Location of the cranial nerve exit points in the zebrafish hindbrain. A,B: Dorsal views of the hindbrain, with anterior to the top, in 36 hours postfertilization (hpf) transgenic embryos expressing green fluorescent protein (GFP) in the trigeminal motor (nV), facial motor (nVII), otic and lateral line efferent (OLe), and vagal motor (nX) neurons. GFP was detected by confocal imaging (A), and by labeling with an anti-GFP antibody (B). The various motor and efferent neuron populations are found at characteristic locations in rhombomeres 2–7 (r2–r7), and the caudal hindbrain (chb) (see text for details). The broken white lines in B indicate the plane of the cross-sections depicted in C–F. oto, otic vesicle.
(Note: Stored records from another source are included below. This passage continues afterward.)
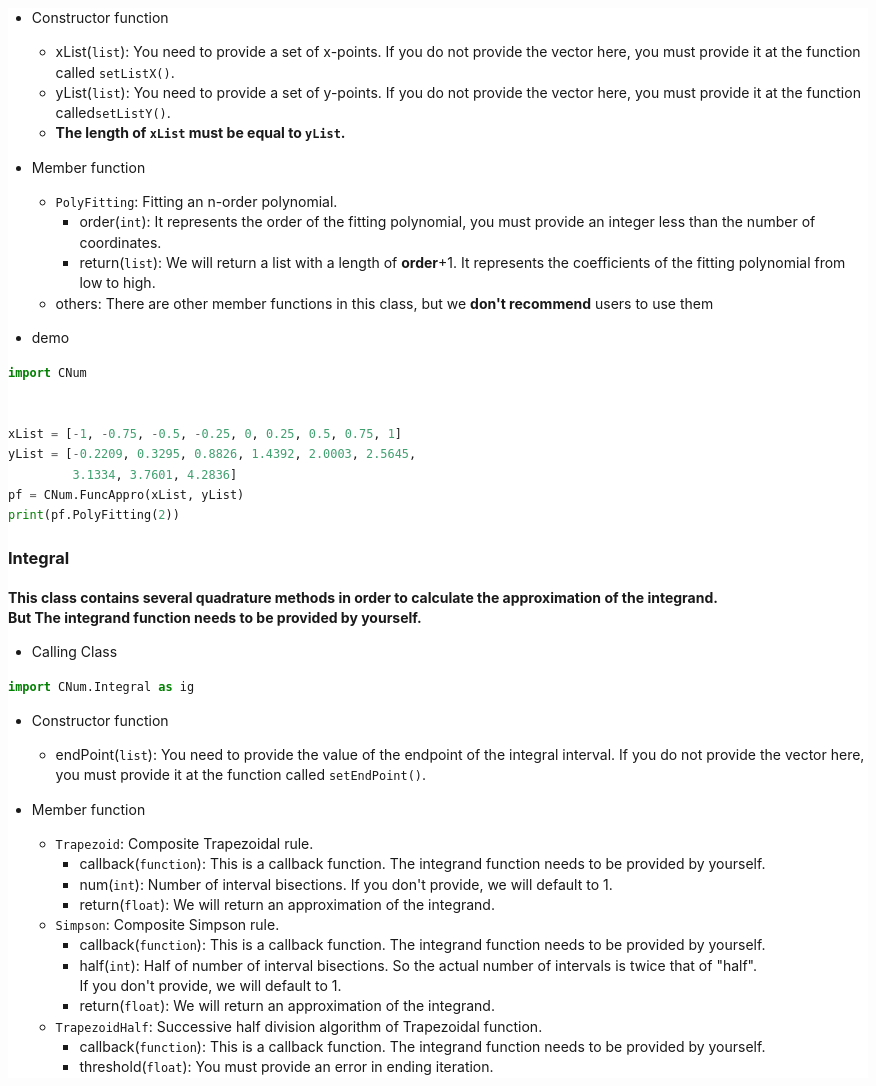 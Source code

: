 - Constructor function
  - xList(`list`): You need to provide a set of x-points.
    If you do not provide the vector here, you must provide it at the function called `setListX()`.  
  - yList(`list`): You need to provide a set of y-points.
    If you do not provide the vector here, you must provide it at the function called`setListY()`.  
  - **The length of `xList` must be equal to `yList`.**

- Member function
  - `PolyFitting`:
    Fitting an n-order polynomial.  
    - order(`int`): It represents the order of the fitting polynomial, you must provide an integer less than the number of coordinates.
    - return(`list`): We will return a list with a length of **order**+1. It represents the coefficients of the fitting polynomial from low to high.
  - others:
    There are other member functions in this class, but we **don't recommend** users to use them  

- demo

```python
import CNum


xList = [-1, -0.75, -0.5, -0.25, 0, 0.25, 0.5, 0.75, 1]
yList = [-0.2209, 0.3295, 0.8826, 1.4392, 2.0003, 2.5645,
         3.1334, 3.7601, 4.2836]
pf = CNum.FuncAppro(xList, yList)
print(pf.PolyFitting(2))

```

### Integral

**This class contains several quadrature methods in order to calculate the approximation of the integrand.  
But The integrand function needs to be provided by yourself.**  

- Calling Class

```python
import CNum.Integral as ig
```

- Constructor function
  - endPoint(`list`): You need to provide the value of the endpoint of the integral interval.
    If you do not provide the vector here, you must provide it at the function called `setEndPoint()`.

- Member function
  - `Trapezoid`:
    Composite Trapezoidal rule.  
    - callback(`function`): This is a callback function.
    The integrand function needs to be provided by yourself.  
    - num(`int`): Number of interval bisections.
    If you don't provide, we will default to 1.  
    - return(`float`): We will return an approximation of the integrand.
  - `Simpson`:
    Composite Simpson rule.  
    - callback(`function`): This is a callback function.
    The integrand function needs to be provided by yourself.  
    - half(`int`): Half of number of interval bisections.
    So the actual number of intervals is twice that of "half".  
    If you don't provide, we will default to 1.  
    - return(`float`): We will return an approximation of the integrand.
  - `TrapezoidHalf`:
    Successive half division algorithm of Trapezoidal function.  
    - callback(`function`): This is a callback function.
    The integrand function needs to be provided by yourself.  
    - threshold(`float`): You must provide an error in ending iteration. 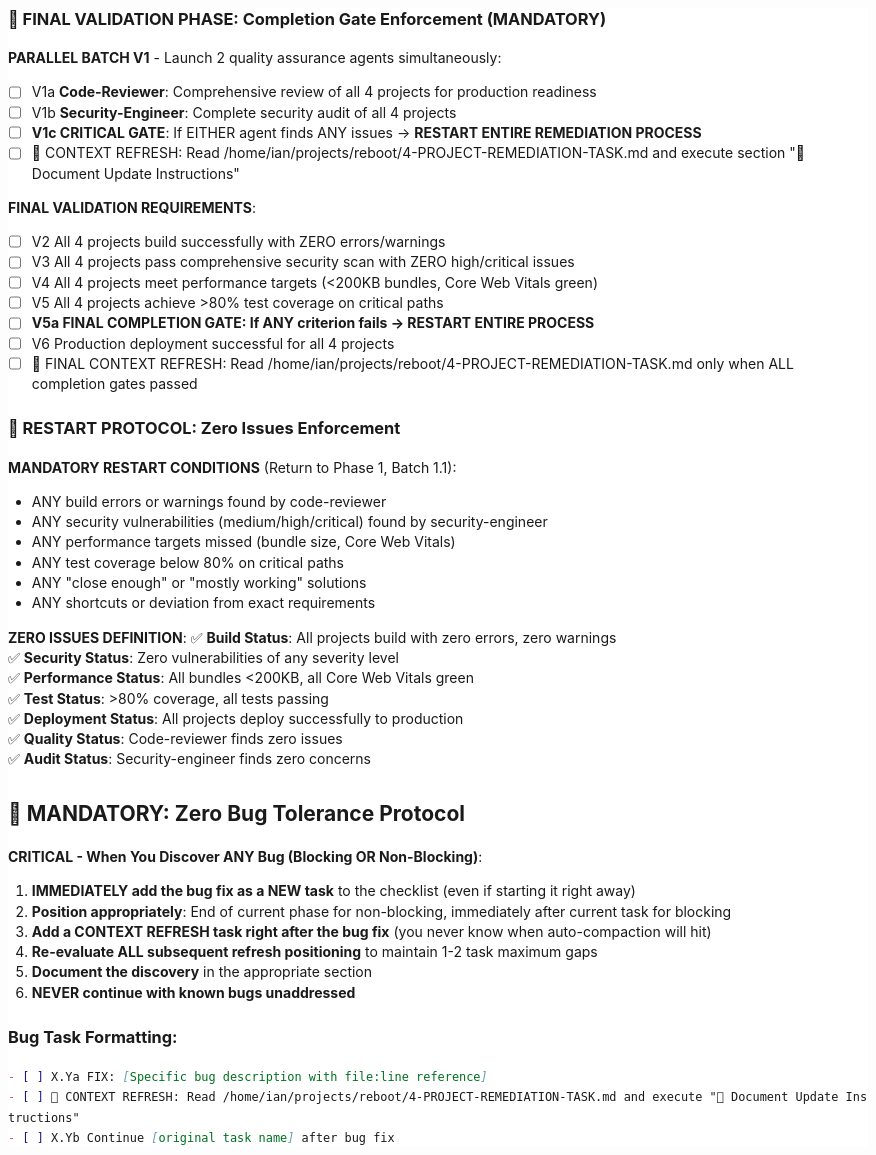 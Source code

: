 ### 🎯 FINAL VALIDATION PHASE: Completion Gate Enforcement (MANDATORY)
**PARALLEL BATCH V1** - Launch 2 quality assurance agents simultaneously:
- [ ] V1a **Code-Reviewer**: Comprehensive review of all 4 projects for production readiness
- [ ] V1b **Security-Engineer**: Complete security audit of all 4 projects
- [ ] **V1c CRITICAL GATE**: If EITHER agent finds ANY issues → **RESTART ENTIRE REMEDIATION PROCESS**
- [ ] 🧠 CONTEXT REFRESH: Read /home/ian/projects/reboot/4-PROJECT-REMEDIATION-TASK.md and execute section "📝 Document Update Instructions"

**FINAL VALIDATION REQUIREMENTS**:
- [ ] V2 All 4 projects build successfully with ZERO errors/warnings
- [ ] V3 All 4 projects pass comprehensive security scan with ZERO high/critical issues  
- [ ] V4 All 4 projects meet performance targets (<200KB bundles, Core Web Vitals green)
- [ ] V5 All 4 projects achieve >80% test coverage on critical paths
- [ ] **V5a FINAL COMPLETION GATE: If ANY criterion fails → RESTART ENTIRE PROCESS**
- [ ] V6 Production deployment successful for all 4 projects
- [ ] 🧠 FINAL CONTEXT REFRESH: Read /home/ian/projects/reboot/4-PROJECT-REMEDIATION-TASK.md only when ALL completion gates passed

### 🚨 RESTART PROTOCOL: Zero Issues Enforcement
**MANDATORY RESTART CONDITIONS** (Return to Phase 1, Batch 1.1):
- ANY build errors or warnings found by code-reviewer
- ANY security vulnerabilities (medium/high/critical) found by security-engineer  
- ANY performance targets missed (bundle size, Core Web Vitals)
- ANY test coverage below 80% on critical paths
- ANY "close enough" or "mostly working" solutions
- ANY shortcuts or deviation from exact requirements

**ZERO ISSUES DEFINITION**:
✅ **Build Status**: All projects build with zero errors, zero warnings  
✅ **Security Status**: Zero vulnerabilities of any severity level  
✅ **Performance Status**: All bundles <200KB, all Core Web Vitals green  
✅ **Test Status**: >80% coverage, all tests passing  
✅ **Deployment Status**: All projects deploy successfully to production  
✅ **Quality Status**: Code-reviewer finds zero issues  
✅ **Audit Status**: Security-engineer finds zero concerns

## 🚨 MANDATORY: Zero Bug Tolerance Protocol

**CRITICAL - When You Discover ANY Bug (Blocking OR Non-Blocking)**:
1. **IMMEDIATELY add the bug fix as a NEW task** to the checklist (even if starting it right away)
2. **Position appropriately**: End of current phase for non-blocking, immediately after current task for blocking
3. **Add a CONTEXT REFRESH task right after the bug fix** (you never know when auto-compaction will hit)
4. **Re-evaluate ALL subsequent refresh positioning** to maintain 1-2 task maximum gaps
5. **Document the discovery** in the appropriate section
6. **NEVER continue with known bugs unaddressed**

### Bug Task Formatting:
```markdown
- [ ] X.Ya FIX: [Specific bug description with file:line reference]
- [ ] 🧠 CONTEXT REFRESH: Read /home/ian/projects/reboot/4-PROJECT-REMEDIATION-TASK.md and execute "📝 Document Update Instructions"
- [ ] X.Yb Continue [original task name] after bug fix
```
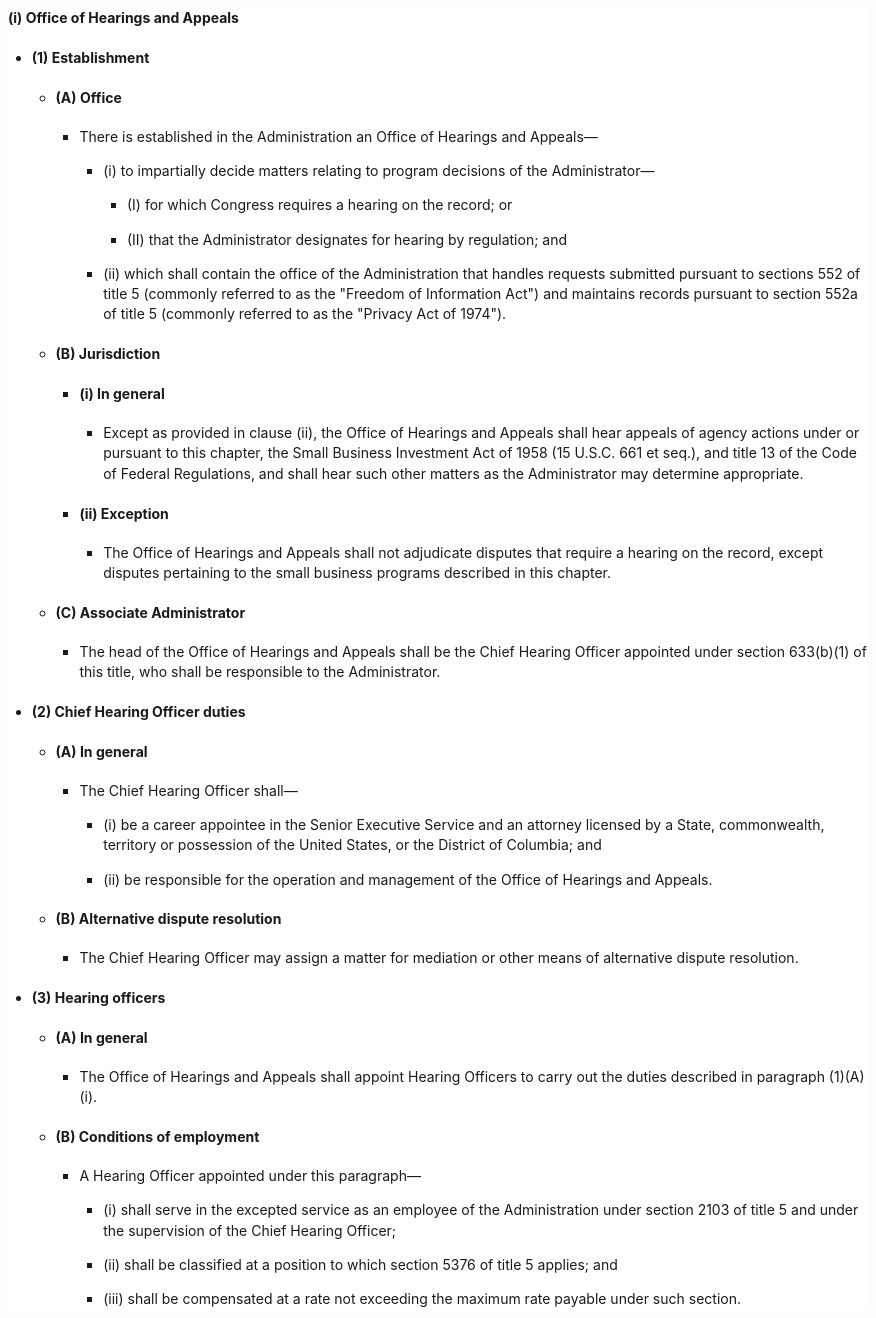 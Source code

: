 #### (i) Office of Hearings and Appeals
* #### (1) Establishment
  * #### (A) Office
    * There is established in the Administration an Office of Hearings and Appeals—

      * (i) to impartially decide matters relating to program decisions of the Administrator—

        * (I) for which Congress requires a hearing on the record; or

        * (II) that the Administrator designates for hearing by regulation; and


      * (ii) which shall contain the office of the Administration that handles requests submitted pursuant to sections 552 of title 5 (commonly referred to as the "Freedom of Information Act") and maintains records pursuant to section 552a of title 5 (commonly referred to as the "Privacy Act of 1974").

  * #### (B) Jurisdiction
    * #### (i) In general
      * Except as provided in clause (ii), the Office of Hearings and Appeals shall hear appeals of agency actions under or pursuant to this chapter, the Small Business Investment Act of 1958 (15 U.S.C. 661 et seq.), and title 13 of the Code of Federal Regulations, and shall hear such other matters as the Administrator may determine appropriate.

    * #### (ii) Exception
      * The Office of Hearings and Appeals shall not adjudicate disputes that require a hearing on the record, except disputes pertaining to the small business programs described in this chapter.

  * #### (C) Associate Administrator
    * The head of the Office of Hearings and Appeals shall be the Chief Hearing Officer appointed under section 633(b)(1) of this title, who shall be responsible to the Administrator.

* #### (2) Chief Hearing Officer duties
  * #### (A) In general
    * The Chief Hearing Officer shall—

      * (i) be a career appointee in the Senior Executive Service and an attorney licensed by a State, commonwealth, territory or possession of the United States, or the District of Columbia; and

      * (ii) be responsible for the operation and management of the Office of Hearings and Appeals.

  * #### (B) Alternative dispute resolution
    * The Chief Hearing Officer may assign a matter for mediation or other means of alternative dispute resolution.

* #### (3) Hearing officers
  * #### (A) In general
    * The Office of Hearings and Appeals shall appoint Hearing Officers to carry out the duties described in paragraph (1)(A)(i).

  * #### (B) Conditions of employment
    * A Hearing Officer appointed under this paragraph—

      * (i) shall serve in the excepted service as an employee of the Administration under section 2103 of title 5 and under the supervision of the Chief Hearing Officer;

      * (ii) shall be classified at a position to which section 5376 of title 5 applies; and

      * (iii) shall be compensated at a rate not exceeding the maximum rate payable under such section.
C–F: Cross-sections of the hindbrain in GFP antibody-labeled embryos at the approximate axial levels indicated in B. Dorsal is to the top in all panels. nc, notochord. C: The nV branchiomotor neuron cell bodies in r2 are located medially, close to the floor plate, and the exit point for their axons is located dorsolaterally (arrowhead). The asterisk indicates the nVII motor axons extending into the second branchial arch. D: Many nVII/OLe cell bodies are still found in r4 in this embryo, immediately adjacent to the floor plate. The axons are tightly fasciculated and exit the hindbrain dorsolaterally (arrowhead). E: In r7, GFP-labeled processes of nVII/OLe neurons (arrowhead) cross the midline ventral to the floor plate cells. Based on their similarity to the projections of contralateral vestibuloacous-tic neurons in chick and mouse, these processes are tentatively assigned to zebrafish OLe neurons (see text for details). F: The nX motor neurons are located more dorsolaterally compared with the nV and nVII neurons, and their axons exit from the neural tube (arrowhead) where the cell bodies are located. Scale bar in F = 40 μm in A,B, 30 μm in C–F.